Give Your Kids Holiday Homework Without Them Knowing

The winter break from school is often filled with travel plans and activities, but it is important to keep your elementary-age child learning over these weeks. Because kids also need a break from school and a chance to play, the best educational activities are ones where kids don’t realize they are learning. Bring on the holiday homework!

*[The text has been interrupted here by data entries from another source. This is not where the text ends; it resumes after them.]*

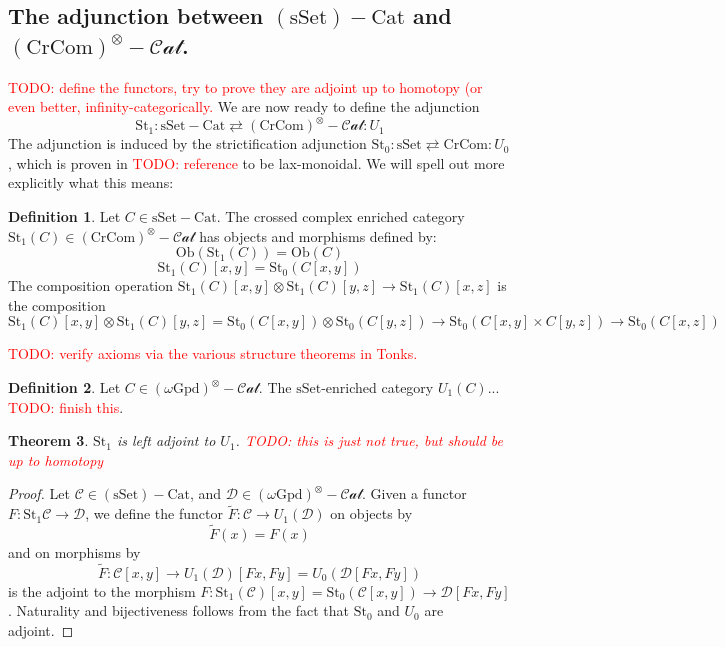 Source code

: \documentclass[12pt]{article}
\newtheorem{theorem}{Theorem}[section]
\theoremstyle{definition}
\newtheorem{definition}[theorem]{Definition}
\newcommand{\TODO}[1]{\textcolor{red}{TODO: {#1}}}
\newcommand{\C}{\mathcal{C}}
\newcommand{\D}{\mathcal{D}}
\newcommand{\sset}{\text{sSet}}
\newcommand{\stinfty}{\omega\text{Gpd}}
\newcommand{\crcom}{\text{CrCom}}
\newcommand{\graycatzero}{(\stinfty)^\otimes-\mathcal{Cat}}
\newcommand{\tensorcrossedcat}{(\crcom)^\otimes-\mathcal{Cat}}
\newcommand{\ssetcat}{(\text{sSet})-\text{Cat}}
\begin{document}
	\subsection{The adjunction between $\ssetcat$ and $\tensorcrossedcat$.}
		\TODO{define the functors, try to prove they are adjoint up to homotopy (or even better, infinity-categorically.}
		We are now ready to define the adjunction
		$$
			\text{St}_1: \sset-\text{Cat} \rightleftarrows \tensorcrossedcat: U_1
		$$
		The adjunction is induced by the strictification adjunction $\text{St}_0: \sset \rightleftarrows \crcom :  U_0$, which is proven in \TODO{reference} to be lax-monoidal. We will spell out more explicitly what this means:
		\begin{definition}
			Let $C \in \sset-\text{Cat}$. The crossed complex enriched category $\text{St}_1(C)\in \tensorcrossedcat$ has objects and morphisms defined by:
				$$\text{Ob}(\text{St}_1(C)) = \text{Ob}(C)$$
				$$\text{St}_1(C)[x,y] = \text{St}_0(C[x,y])$$
				The composition operation $\text{St}_1(C)[x,y] \otimes \text{St}_1(C)[y,z] \to \text{St}_1(C)[x,z]$ is the composition
				$$
					\text{St}_1(C)[x,y] \otimes \text{St}_1(C)[y,z] = \text{St}_0(C[x,y]) \otimes \text{St}_0(C[y,z]) \to \text{St}_0(C[x,y] \times C[y,z]) \to \text{St}_0(C[x,z]) 
				$$ 
		\end{definition}
			\TODO{verify axioms via the various structure theorems in Tonks.}
		\begin{definition}
			Let $C \in \graycatzero$. The $\sset$-enriched category $U_1(C)$... \TODO{finish this}.
		\end{definition}
			
		\begin{theorem}
			$\text{St}_1$ is left adjoint to $U_1$. \TODO{this is just not true, but should be up to homotopy}
		\end{theorem}
		\begin{proof}
			Let $\C \in (\sset)-\text{Cat}$, and $\D \in \graycatzero$. Given a functor $F: \text{St}_1 \C \to \D$, we define the functor $\tilde{F}: \C \to U_1(\D)$ on objects by
			$$
				\tilde{F}(x) = F(x)			
			$$
			and on morphisms by 
			$$
				\tilde{F}: \C[x,y] \to U_1(\D)[Fx,Fy] = U_0(\D[Fx,Fy])			
			$$
			is the adjoint to the morphism $F: \text{St}_1(\C)[x,y] = \text{St}_0(\C[x,y])  \to \D[Fx,Fy]$.
			Naturality and bijectiveness follows from the fact that $\text{St}_0$ and $U_0$ are adjoint.
		\end{proof}
		
\end{document}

Get more Christmas inspiration — including Christmas recipes, holiday crafts and children’s activities.

HolidayHomework

Give Your Kids Holiday Homework Without Them Knowing

Read for pleasure

Whether your child is in the mood for holiday stories or the newest book in their favorite series, winter break provides the perfect opportunity to stash schoolbooks and read for fun.

Gather in front of your fireplace to take turns reading from classic holiday stories.

After reading, ask questions such as, “What was your favorite part?” or “What part didn’t you like?”

Cook up an easy lesson

Invite your child into the kitchen to help you whip up a special dish — from Christmas cookies to potato latkes.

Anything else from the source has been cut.